Start of Data to use

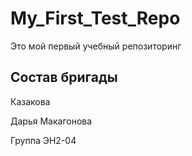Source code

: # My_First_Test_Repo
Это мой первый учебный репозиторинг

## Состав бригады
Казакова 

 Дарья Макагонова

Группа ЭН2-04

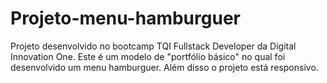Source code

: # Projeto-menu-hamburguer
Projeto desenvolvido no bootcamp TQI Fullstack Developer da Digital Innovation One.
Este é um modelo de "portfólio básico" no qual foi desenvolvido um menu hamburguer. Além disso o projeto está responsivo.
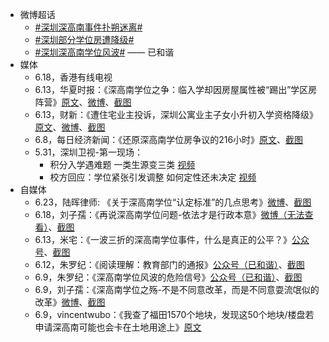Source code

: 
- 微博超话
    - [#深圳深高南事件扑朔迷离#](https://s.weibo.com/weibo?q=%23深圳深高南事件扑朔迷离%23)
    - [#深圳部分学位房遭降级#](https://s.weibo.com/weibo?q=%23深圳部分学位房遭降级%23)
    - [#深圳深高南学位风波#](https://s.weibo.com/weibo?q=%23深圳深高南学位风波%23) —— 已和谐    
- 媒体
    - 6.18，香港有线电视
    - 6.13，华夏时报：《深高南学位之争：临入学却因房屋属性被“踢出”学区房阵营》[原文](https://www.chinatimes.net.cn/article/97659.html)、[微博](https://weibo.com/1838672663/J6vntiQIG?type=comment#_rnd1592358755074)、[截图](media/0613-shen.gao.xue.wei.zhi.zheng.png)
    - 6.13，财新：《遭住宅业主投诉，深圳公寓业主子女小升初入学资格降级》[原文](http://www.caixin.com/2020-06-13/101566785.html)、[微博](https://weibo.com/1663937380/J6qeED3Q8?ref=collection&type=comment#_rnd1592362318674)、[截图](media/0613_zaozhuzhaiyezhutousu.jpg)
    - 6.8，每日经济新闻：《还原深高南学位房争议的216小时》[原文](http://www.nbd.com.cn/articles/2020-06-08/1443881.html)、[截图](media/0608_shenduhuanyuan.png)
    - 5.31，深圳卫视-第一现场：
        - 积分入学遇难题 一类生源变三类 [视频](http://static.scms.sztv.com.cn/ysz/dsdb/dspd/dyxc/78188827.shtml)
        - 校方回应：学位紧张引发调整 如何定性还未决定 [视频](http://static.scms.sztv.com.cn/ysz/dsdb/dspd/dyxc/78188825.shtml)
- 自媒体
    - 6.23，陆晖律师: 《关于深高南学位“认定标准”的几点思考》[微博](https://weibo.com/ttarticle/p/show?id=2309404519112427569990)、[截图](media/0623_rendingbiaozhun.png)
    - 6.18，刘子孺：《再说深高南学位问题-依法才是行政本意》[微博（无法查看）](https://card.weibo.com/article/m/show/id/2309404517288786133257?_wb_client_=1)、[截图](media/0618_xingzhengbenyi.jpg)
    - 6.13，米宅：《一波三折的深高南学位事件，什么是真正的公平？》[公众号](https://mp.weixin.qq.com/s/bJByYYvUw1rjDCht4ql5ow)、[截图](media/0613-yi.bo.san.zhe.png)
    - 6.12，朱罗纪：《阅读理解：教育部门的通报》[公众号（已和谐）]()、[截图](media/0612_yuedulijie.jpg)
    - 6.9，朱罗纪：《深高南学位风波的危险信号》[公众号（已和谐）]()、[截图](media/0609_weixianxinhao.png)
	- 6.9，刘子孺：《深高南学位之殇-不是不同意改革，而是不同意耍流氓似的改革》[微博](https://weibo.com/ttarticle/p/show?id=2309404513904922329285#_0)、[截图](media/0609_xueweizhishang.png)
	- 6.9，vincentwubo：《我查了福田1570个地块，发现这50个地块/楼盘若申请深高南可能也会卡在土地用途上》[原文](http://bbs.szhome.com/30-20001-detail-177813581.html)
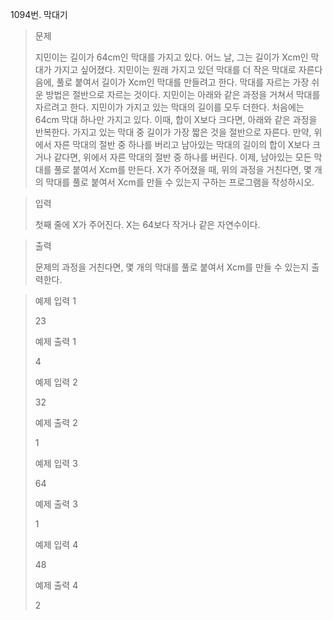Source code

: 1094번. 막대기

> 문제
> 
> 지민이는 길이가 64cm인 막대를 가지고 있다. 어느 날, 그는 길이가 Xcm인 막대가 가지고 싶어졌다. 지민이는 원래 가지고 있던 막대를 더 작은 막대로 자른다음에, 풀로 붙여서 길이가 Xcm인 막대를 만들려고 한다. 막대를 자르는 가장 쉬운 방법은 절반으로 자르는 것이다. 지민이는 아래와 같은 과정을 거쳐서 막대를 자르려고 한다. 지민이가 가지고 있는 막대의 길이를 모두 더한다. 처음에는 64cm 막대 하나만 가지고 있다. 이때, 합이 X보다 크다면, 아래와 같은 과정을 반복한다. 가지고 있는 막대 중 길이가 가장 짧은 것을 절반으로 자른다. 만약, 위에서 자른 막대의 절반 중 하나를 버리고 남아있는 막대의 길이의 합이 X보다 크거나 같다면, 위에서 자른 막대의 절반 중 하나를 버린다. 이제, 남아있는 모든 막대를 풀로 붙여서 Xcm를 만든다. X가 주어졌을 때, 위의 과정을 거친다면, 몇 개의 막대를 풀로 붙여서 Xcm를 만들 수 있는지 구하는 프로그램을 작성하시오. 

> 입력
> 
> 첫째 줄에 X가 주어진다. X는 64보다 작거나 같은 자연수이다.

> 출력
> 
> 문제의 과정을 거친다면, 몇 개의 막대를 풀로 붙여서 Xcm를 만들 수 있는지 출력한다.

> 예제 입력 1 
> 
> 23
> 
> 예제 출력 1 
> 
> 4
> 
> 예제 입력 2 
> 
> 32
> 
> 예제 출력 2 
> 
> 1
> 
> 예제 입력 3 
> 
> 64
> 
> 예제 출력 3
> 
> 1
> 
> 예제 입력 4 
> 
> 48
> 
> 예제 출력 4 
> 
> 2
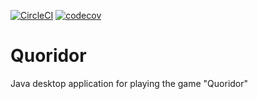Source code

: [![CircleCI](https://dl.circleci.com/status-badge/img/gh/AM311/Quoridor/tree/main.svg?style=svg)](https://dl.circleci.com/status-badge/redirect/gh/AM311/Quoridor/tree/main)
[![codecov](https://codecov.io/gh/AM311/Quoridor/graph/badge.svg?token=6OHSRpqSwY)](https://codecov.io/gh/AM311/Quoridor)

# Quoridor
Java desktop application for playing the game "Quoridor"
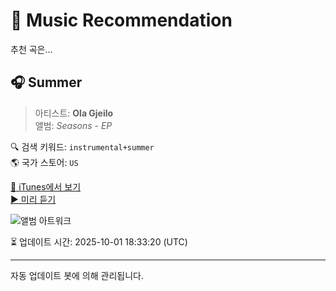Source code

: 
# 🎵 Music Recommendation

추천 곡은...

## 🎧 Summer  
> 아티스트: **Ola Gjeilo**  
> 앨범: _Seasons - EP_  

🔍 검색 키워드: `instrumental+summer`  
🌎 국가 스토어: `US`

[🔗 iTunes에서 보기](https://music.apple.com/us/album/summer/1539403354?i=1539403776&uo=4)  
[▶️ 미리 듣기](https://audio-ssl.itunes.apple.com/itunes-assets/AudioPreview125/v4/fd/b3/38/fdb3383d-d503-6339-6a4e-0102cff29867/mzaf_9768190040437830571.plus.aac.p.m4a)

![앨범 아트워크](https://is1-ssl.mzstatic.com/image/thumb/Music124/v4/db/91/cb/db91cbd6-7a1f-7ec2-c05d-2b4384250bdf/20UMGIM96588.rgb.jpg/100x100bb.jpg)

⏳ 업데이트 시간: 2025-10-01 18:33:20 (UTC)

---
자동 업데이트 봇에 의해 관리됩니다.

End of Data to use

**Exercise instructions:**
The line containing "Projeto desenvolvido no" marks the end: transcribe every line from the start of the listing up to and including it, minus the pictures.

**Written solution:**
Source code

: # My_First_Test_Repo
Это мой первый учебный репозиторинг

## Состав бригады
Казакова 

 Дарья Макагонова

Группа ЭН2-04

Source code

: # Projeto-menu-hamburguer
Projeto desenvolvido no bootcamp TQI Fullstack Developer da Digital Innovation One.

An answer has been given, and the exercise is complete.